*YOUR INSTRUCTIONS*
Please restate every record below word for word.

(Beginning of MATERIAL PROVIDED)

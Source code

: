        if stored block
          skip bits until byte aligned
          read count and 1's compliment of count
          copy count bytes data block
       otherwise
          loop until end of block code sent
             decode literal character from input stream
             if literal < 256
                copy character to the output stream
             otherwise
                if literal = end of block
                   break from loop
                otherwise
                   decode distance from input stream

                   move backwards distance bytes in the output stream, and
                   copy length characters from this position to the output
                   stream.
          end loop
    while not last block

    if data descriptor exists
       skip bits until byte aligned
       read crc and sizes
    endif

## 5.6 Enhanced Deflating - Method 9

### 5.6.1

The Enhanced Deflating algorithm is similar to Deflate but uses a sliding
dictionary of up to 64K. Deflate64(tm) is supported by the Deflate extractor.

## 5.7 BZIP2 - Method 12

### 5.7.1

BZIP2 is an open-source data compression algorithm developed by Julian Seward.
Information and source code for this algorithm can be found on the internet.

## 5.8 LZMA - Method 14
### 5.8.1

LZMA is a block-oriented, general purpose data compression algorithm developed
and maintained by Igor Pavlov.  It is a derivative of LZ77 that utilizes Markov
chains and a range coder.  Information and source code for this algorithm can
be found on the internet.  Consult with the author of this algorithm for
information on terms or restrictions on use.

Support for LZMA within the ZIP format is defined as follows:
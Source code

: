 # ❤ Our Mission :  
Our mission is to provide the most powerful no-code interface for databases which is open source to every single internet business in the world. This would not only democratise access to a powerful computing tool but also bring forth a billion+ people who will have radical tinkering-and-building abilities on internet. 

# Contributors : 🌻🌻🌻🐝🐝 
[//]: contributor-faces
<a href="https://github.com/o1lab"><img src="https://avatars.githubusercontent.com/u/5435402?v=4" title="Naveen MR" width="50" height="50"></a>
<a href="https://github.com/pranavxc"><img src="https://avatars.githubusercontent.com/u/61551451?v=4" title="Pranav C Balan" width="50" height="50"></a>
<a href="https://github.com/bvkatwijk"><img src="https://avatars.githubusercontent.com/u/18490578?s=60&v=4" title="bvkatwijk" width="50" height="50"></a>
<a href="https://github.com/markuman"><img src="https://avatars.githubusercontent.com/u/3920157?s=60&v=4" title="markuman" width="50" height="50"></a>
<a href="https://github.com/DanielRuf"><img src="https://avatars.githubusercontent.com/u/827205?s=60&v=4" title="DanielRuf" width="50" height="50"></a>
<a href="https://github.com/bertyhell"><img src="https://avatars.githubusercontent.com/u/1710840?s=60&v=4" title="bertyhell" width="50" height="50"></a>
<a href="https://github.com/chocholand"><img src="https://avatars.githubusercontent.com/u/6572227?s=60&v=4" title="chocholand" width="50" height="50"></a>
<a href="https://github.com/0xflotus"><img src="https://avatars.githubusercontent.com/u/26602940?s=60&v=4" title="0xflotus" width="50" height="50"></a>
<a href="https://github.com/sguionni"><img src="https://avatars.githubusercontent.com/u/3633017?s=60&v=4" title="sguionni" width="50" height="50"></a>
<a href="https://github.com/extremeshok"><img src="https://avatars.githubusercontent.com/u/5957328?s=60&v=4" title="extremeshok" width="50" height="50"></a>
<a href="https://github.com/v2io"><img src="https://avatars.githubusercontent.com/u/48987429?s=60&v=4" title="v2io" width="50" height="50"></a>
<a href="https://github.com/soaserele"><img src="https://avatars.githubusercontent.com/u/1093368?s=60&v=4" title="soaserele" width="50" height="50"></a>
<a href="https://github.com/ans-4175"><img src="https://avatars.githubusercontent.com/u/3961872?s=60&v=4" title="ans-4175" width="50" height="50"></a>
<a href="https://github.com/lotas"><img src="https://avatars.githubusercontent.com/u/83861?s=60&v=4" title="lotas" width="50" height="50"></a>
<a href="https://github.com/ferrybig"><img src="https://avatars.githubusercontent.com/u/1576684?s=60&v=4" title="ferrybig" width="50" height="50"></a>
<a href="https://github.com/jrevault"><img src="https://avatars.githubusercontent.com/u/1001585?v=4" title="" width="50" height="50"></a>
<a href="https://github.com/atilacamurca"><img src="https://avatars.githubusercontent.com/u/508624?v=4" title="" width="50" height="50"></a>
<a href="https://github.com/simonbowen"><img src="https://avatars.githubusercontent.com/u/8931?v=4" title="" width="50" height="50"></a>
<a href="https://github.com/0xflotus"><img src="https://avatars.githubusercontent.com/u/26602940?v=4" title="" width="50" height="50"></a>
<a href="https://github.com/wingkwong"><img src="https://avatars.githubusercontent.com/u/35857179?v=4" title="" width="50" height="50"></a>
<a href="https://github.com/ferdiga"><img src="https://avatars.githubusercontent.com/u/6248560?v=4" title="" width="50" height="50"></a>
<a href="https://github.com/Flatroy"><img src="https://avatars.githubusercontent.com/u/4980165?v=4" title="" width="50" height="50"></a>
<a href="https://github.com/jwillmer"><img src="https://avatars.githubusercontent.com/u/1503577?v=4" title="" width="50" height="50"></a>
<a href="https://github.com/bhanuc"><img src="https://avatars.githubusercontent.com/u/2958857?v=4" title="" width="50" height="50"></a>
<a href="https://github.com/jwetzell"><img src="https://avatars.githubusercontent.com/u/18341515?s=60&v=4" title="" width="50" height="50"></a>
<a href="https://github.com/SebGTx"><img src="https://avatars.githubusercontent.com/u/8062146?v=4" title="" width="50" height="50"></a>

(End of MATERIAL PROVIDED)

*EXERCISE ANSWER*
Source code

:        if stored block
          skip bits until byte aligned
          read count and 1's compliment of count
          copy count bytes data block
       otherwise
          loop until end of block code sent
             decode literal character from input stream
             if literal < 256
                copy character to the output stream
             otherwise
                if literal = end of block
                   break from loop
                otherwise
                   decode distance from input stream

                   move backwards distance bytes in the output stream, and
                   copy length characters from this position to the output
                   stream.
          end loop
    while not last block

    if data descriptor exists
       skip bits until byte aligned
       read crc and sizes
    endif

## 5.6 Enhanced Deflating - Method 9

### 5.6.1

The Enhanced Deflating algorithm is similar to Deflate but uses a sliding
dictionary of up to 64K. Deflate64(tm) is supported by the Deflate extractor.

## 5.7 BZIP2 - Method 12

### 5.7.1

BZIP2 is an open-source data compression algorithm developed by Julian Seward.
Information and source code for this algorithm can be found on the internet.

## 5.8 LZMA - Method 14
### 5.8.1

LZMA is a block-oriented, general purpose data compression algorithm developed
and maintained by Igor Pavlov.  It is a derivative of LZ77 that utilizes Markov
chains and a range coder.  Information and source code for this algorithm can
be found on the internet.  Consult with the author of this algorithm for
information on terms or restrictions on use.

Support for LZMA within the ZIP format is defined as follows:
Source code

: # ❤ Our Mission :  
Our mission is to provide the most powerful no-code interface for databases which is open source to every single internet business in the world. This would not only democratise access to a powerful computing tool but also bring forth a billion+ people who will have radical tinkering-and-building abilities on internet. 

# Contributors : 🌻🌻🌻🐝🐝 
[//]: contributor-faces
<a href="https://github.com/o1lab"><img src="https://avatars.githubusercontent.com/u/5435402?v=4" title="Naveen MR" width="50" height="50"></a>
<a href="https://github.com/pranavxc"><img src="https://avatars.githubusercontent.com/u/61551451?v=4" title="Pranav C Balan" width="50" height="50"></a>
<a href="https://github.com/bvkatwijk"><img src="https://avatars.githubusercontent.com/u/18490578?s=60&v=4" title="bvkatwijk" width="50" height="50"></a>
<a href="https://github.com/markuman"><img src="https://avatars.githubusercontent.com/u/3920157?s=60&v=4" title="markuman" width="50" height="50"></a>
<a href="https://github.com/DanielRuf"><img src="https://avatars.githubusercontent.com/u/827205?s=60&v=4" title="DanielRuf" width="50" height="50"></a>
<a href="https://github.com/bertyhell"><img src="https://avatars.githubusercontent.com/u/1710840?s=60&v=4" title="bertyhell" width="50" height="50"></a>
<a href="https://github.com/chocholand"><img src="https://avatars.githubusercontent.com/u/6572227?s=60&v=4" title="chocholand" width="50" height="50"></a>
<a href="https://github.com/0xflotus"><img src="https://avatars.githubusercontent.com/u/26602940?s=60&v=4" title="0xflotus" width="50" height="50"></a>
<a href="https://github.com/sguionni"><img src="https://avatars.githubusercontent.com/u/3633017?s=60&v=4" title="sguionni" width="50" height="50"></a>
<a href="https://github.com/extremeshok"><img src="https://avatars.githubusercontent.com/u/5957328?s=60&v=4" title="extremeshok" width="50" height="50"></a>
<a href="https://github.com/v2io"><img src="https://avatars.githubusercontent.com/u/48987429?s=60&v=4" title="v2io" width="50" height="50"></a>
<a href="https://github.com/soaserele"><img src="https://avatars.githubusercontent.com/u/1093368?s=60&v=4" title="soaserele" width="50" height="50"></a>
<a href="https://github.com/ans-4175"><img src="https://avatars.githubusercontent.com/u/3961872?s=60&v=4" title="ans-4175" width="50" height="50"></a>
<a href="https://github.com/lotas"><img src="https://avatars.githubusercontent.com/u/83861?s=60&v=4" title="lotas" width="50" height="50"></a>
<a href="https://github.com/ferrybig"><img src="https://avatars.githubusercontent.com/u/1576684?s=60&v=4" title="ferrybig" width="50" height="50"></a>
<a href="https://github.com/jrevault"><img src="https://avatars.githubusercontent.com/u/1001585?v=4" title="" width="50" height="50"></a>
<a href="https://github.com/atilacamurca"><img src="https://avatars.githubusercontent.com/u/508624?v=4" title="" width="50" height="50"></a>
<a href="https://github.com/simonbowen"><img src="https://avatars.githubusercontent.com/u/8931?v=4" title="" width="50" height="50"></a>
<a href="https://github.com/0xflotus"><img src="https://avatars.githubusercontent.com/u/26602940?v=4" title="" width="50" height="50"></a>
<a href="https://github.com/wingkwong"><img src="https://avatars.githubusercontent.com/u/35857179?v=4" title="" width="50" height="50"></a>
<a href="https://github.com/ferdiga"><img src="https://avatars.githubusercontent.com/u/6248560?v=4" title="" width="50" height="50"></a>
<a href="https://github.com/Flatroy"><img src="https://avatars.githubusercontent.com/u/4980165?v=4" title="" width="50" height="50"></a>
<a href="https://github.com/jwillmer"><img src="https://avatars.githubusercontent.com/u/1503577?v=4" title="" width="50" height="50"></a>
<a href="https://github.com/bhanuc"><img src="https://avatars.githubusercontent.com/u/2958857?v=4" title="" width="50" height="50"></a>
<a href="https://github.com/jwetzell"><img src="https://avatars.githubusercontent.com/u/18341515?s=60&v=4" title="" width="50" height="50"></a>
<a href="https://github.com/SebGTx"><img src="https://avatars.githubusercontent.com/u/8062146?v=4" title="" width="50" height="50"></a>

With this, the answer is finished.